Driving home from giving her my resignation, that's when it hit me. If I can't do an hour and half job twice a month, what can I do? I couldn't do a job that requires standing or one that requires sitting. And that pretty much covers every job. It's kind of scary knowing I couldn't support myself or my children should the need ever arise.

I'm freaking out a little bit. Me, disabled? It's kind of hard to accept.

Sunday, August 30, 2009

Do people care what they put us through? Or do they even KNOW?

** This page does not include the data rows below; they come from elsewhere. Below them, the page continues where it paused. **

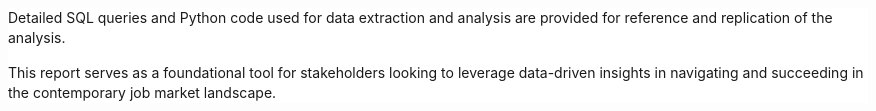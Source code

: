 Detailed SQL queries and Python code used for data extraction and analysis are provided for reference and replication of the analysis.

This report serves as a foundational tool for stakeholders looking to leverage data-driven insights in navigating and succeeding in the contemporary job market landscape.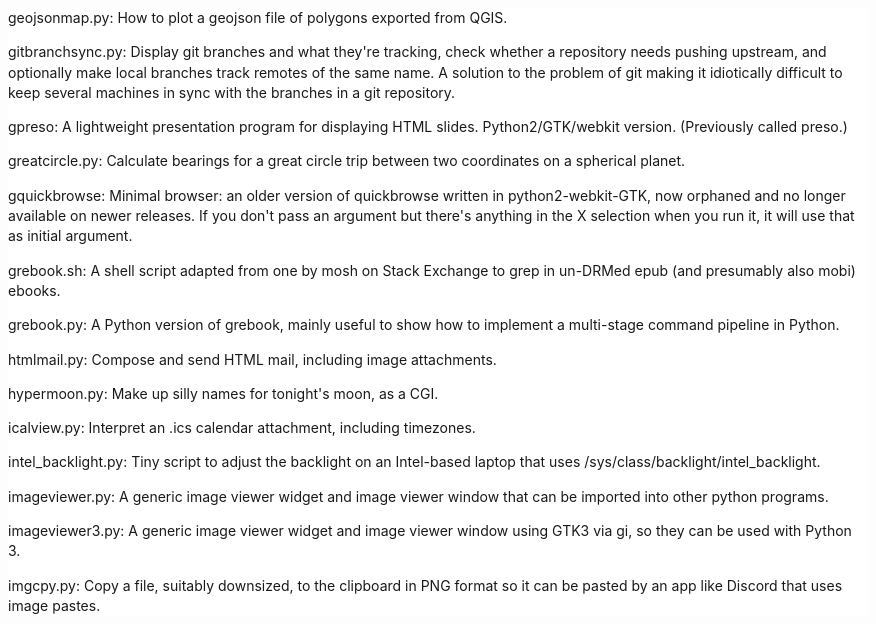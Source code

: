 geojsonmap.py:
    How to plot a geojson file of polygons exported from QGIS.

gitbranchsync.py:
    Display git branches and what they're tracking,
    check whether a repository needs pushing upstream,
    and optionally make local branches track remotes of the same name.
    A solution to the problem of git making it idiotically difficult
    to keep several machines in sync with the branches in a git repository.

gpreso:
    A lightweight presentation program for displaying HTML slides.
    Python2/GTK/webkit version. (Previously called preso.)

greatcircle.py:
    Calculate bearings for a great circle trip between two coordinates
    on a spherical planet.

gquickbrowse:
    Minimal browser: an older version of quickbrowse written in
    python2-webkit-GTK, now orphaned and no longer available on newer
    releases. If you don't pass an argument but there's anything in
    the X selection when you run it, it will use that as initial argument.

grebook.sh:
    A shell script adapted from one by mosh on Stack Exchange
    to grep in un-DRMed epub (and presumably also mobi) ebooks.

grebook.py:
    A Python version of grebook, mainly useful to show how to implement
    a multi-stage command pipeline in Python.

htmlmail.py:
    Compose and send HTML mail, including image attachments.

hypermoon.py:
    Make up silly names for tonight's moon, as a CGI.

icalview.py:
    Interpret an .ics calendar attachment, including timezones.

intel_backlight.py:
    Tiny script to adjust the backlight on an Intel-based laptop
    that uses /sys/class/backlight/intel_backlight.

imageviewer.py:
    A generic image viewer widget and image viewer window that can
    be imported into other python programs.

imageviewer3.py:
    A generic image viewer widget and image viewer window using GTK3
    via gi, so they can be used with Python 3.

imgcpy.py:
    Copy a file, suitably downsized, to the clipboard in PNG format
    so it can be pasted by an app like Discord that uses image pastes.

I'm angry tonight.....I'm just not sure at whom yet! Other people, or myself? What am I upset about? Being taken advantage of and on a regular basis.
If you have fibromyalgia, you KNOW there are just some things that you can't do EVER, some things you have to be feeling up to the task and some things you can do almost any time EXCEPT while you're in a flare. I don't think other people realize this.........regardless of how many times I explain it to them!
For instance, I cannot drive or ride long distances without having a lengthy break (preferably overnight) in between stops. My husband has practically forced me to take 2 4 hour trips, just 2 days apart from each other this week! We drove to the other state, took care of business (all day) and then drove back to our state. A 4 hour trip! That was thursday, then today he did it to me again, all so that he could tape a football game because our satellite is OUT! We could have spent the night and came back home the next morning, but he insisted on driving home each time the same night. I'm in so much pain right now, that i can barely stand it and I can't take any more meds for several hours.
Is it HIS fault that he did this to me......even though I explained how much it was taking out of me? Or is it MY fault because I let him?
It's a catch 22 situation. I can't rest at home while he is gone for 6-8 hours, traveling at night, all by himself. I worry too much! But then again, he didn't put a gun to my head and force me to go with him, although he did make it clear that he wanted me to go with him. Does he simply not believe me when I tell him what these trips do to me? Does he think I'm exaggerating? Surely not because I'll be in the bed for the next 3-4 days recouperating.
So maybe it is my fault. Maybe I'm just not strong enough against him? But I don't like letting him down. I do my best to please him in every way. I thought that's what husbands & wives do for each other?
It's easy for me to tell someone else to not put up with this type of treatment and even tell the spouse what they are causing for their wife/husband who is ill, But it's a little bit harder to tell your own spouse where you draw the line.
So who's fault is it? MINE or HIS???!!! and more importantly, What am I going to do about it?